On the other hand, there is no reason to get particularly excited about Tuesday's announcement of a surge in the Consumer Confidence Index. That is old news as compared to Gallup's Consumer Mood Index. Further, the surge in confidence that took place in early May has yet to translate into significantly increased consumer spending -- and that is what is really needed for economic recovery.
At this point, Gallup's attitudinal economic indicators seem to suggest some stabilization in consumers' mood, in consumer spending, and in the rate of deterioration in the job market. Whether this situation can be maintained -- and then improved on -- may be tested in the next few weeks. That is, the overall negative impact of the failure of two domestic car manufacturers, combined with the continued deterioration in housing prices, increasing gas prices, a pullback in vacation travel, and what may be the "new normal" in consumer spending, may not yet be fully appreciated.
For Gallup Poll Daily tracking, Gallup interviews approximately 1,000 national adults, aged 18 and older, each day. Gallup's consumer series includes the Gallup Consumer Mood Index (evaluating public perceptions about the U.S. economy), the Gallup Monitor of Consumer Spending (a measure of how much money Americans are spending each day on mainly retail purchases), the Gallup Net New Hiring Index (a measure of employee perceptions of hiring conditions where they work), the Gallup Standard of Living Index (evaluating the public's perceptions about its own standard of living), and the Gallup Consumer Worry Index (a measure of the degree to which Americans are worried about their finances).
The Standard of Living Index is based on questions asked of all respondents; the Gallup Consumer Mood Index, the Gallup Monitor of Consumer Spending, and the Gallup Consumer Worry Index are based on random half-samples of approximately 500 national adults, aged 18 and older, each day. The Gallup Net New Hiring Index is based on a sample of approximately 250 current full- and part-time employees each day.

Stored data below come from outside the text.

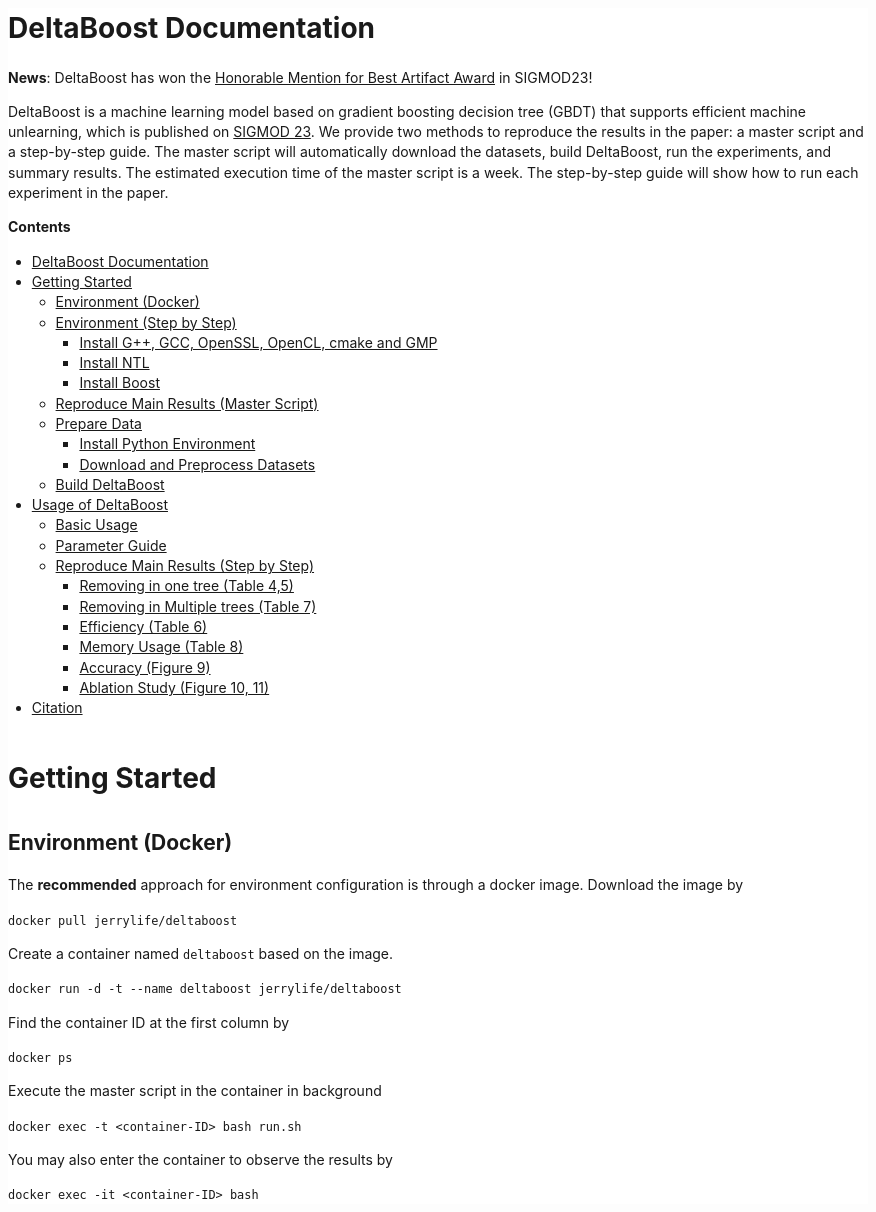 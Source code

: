 # DeltaBoost Documentation
**News**: DeltaBoost has won the [Honorable Mention for Best Artifact Award](https://sigmod.org/sigmod-awards/sigmod-best-artifact-award/) in SIGMOD23!

DeltaBoost is a machine learning model based on gradient boosting decision tree (GBDT) that supports efficient machine unlearning, which is published on [SIGMOD 23](https://dl.acm.org/doi/abs/10.1145/3589313). We provide two methods to reproduce the results in the paper: a master script and a step-by-step guide. The master script will automatically download the datasets, build DeltaBoost, run the experiments, and summary results. The estimated execution time of the master script is a week. The step-by-step guide will show how to run each experiment in the paper.

**Contents**

* [DeltaBoost Documentation](#deltaboost-documentation)
* [Getting Started](#getting-started)
  * [Environment (Docker)](#environment-docker)
  * [Environment (Step by Step)](#environment-step-by-step)
    * [Install G++, GCC, OpenSSL, OpenCL, cmake and GMP](#install-g-gcc-openssl-opencl-cmake-and-gmp)
    * [Install NTL](#install-ntl)
    * [Install Boost](#install-boost)
  * [Reproduce Main Results (Master Script)](#reproduce-main-results-master-script)
  * [Prepare Data](#prepare-data)
    * [Install Python Environment](#install-python-environment)
    * [Download and Preprocess Datasets](#download-and-preprocess-datasets)
  * [Build DeltaBoost](#build-deltaboost)
* [Usage of DeltaBoost](#usage-of-deltaboost)
  * [Basic Usage](#basic-usage)
  * [Parameter Guide](#parameter-guide)
  * [Reproduce Main Results (Step by Step)](#reproduce-main-results-step-by-step)
    * [Removing in one tree (Table 4,5)](#removing-in-one-tree-table-45)
    * [Removing in Multiple trees (Table 7)](#removing-in-multiple-trees-table-7)
    * [Efficiency (Table 6)](#efficiency-table-6)
    * [Memory Usage (Table 8)](#memory-usage-table-8)
    * [Accuracy (Figure 9)](#accuracy-figure-9)
    * [Ablation Study (Figure 10, 11)](#ablation-study-figure-10-11)
* [Citation](#citation)


[//]: # (Contents)

# Getting Started

## Environment (Docker)
The **recommended** approach for environment configuration is through a docker image. Download the image by
```shell
docker pull jerrylife/deltaboost
```
Create a container named `deltaboost` based on the image.
```shell
docker run -d -t --name deltaboost jerrylife/deltaboost
```
Find the container ID at the first column by
```shell
docker ps
```
Execute the master script in the container in background
```shell
docker exec -t <container-ID> bash run.sh
```
You may also enter the container to observe the results by
```shell
docker exec -it <container-ID> bash
```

The sample sizes and associated margins of error for weekly results for the week of May 18-24 are:
Interviews are conducted with respondents on land-line telephones (for respondents with a land-line telephone) and cellular phones (for respondents who are cell-phone only).
In addition to sampling error, question wording and practical difficulties in conducting surveys can introduce error or bias into the findings of public opinion polls.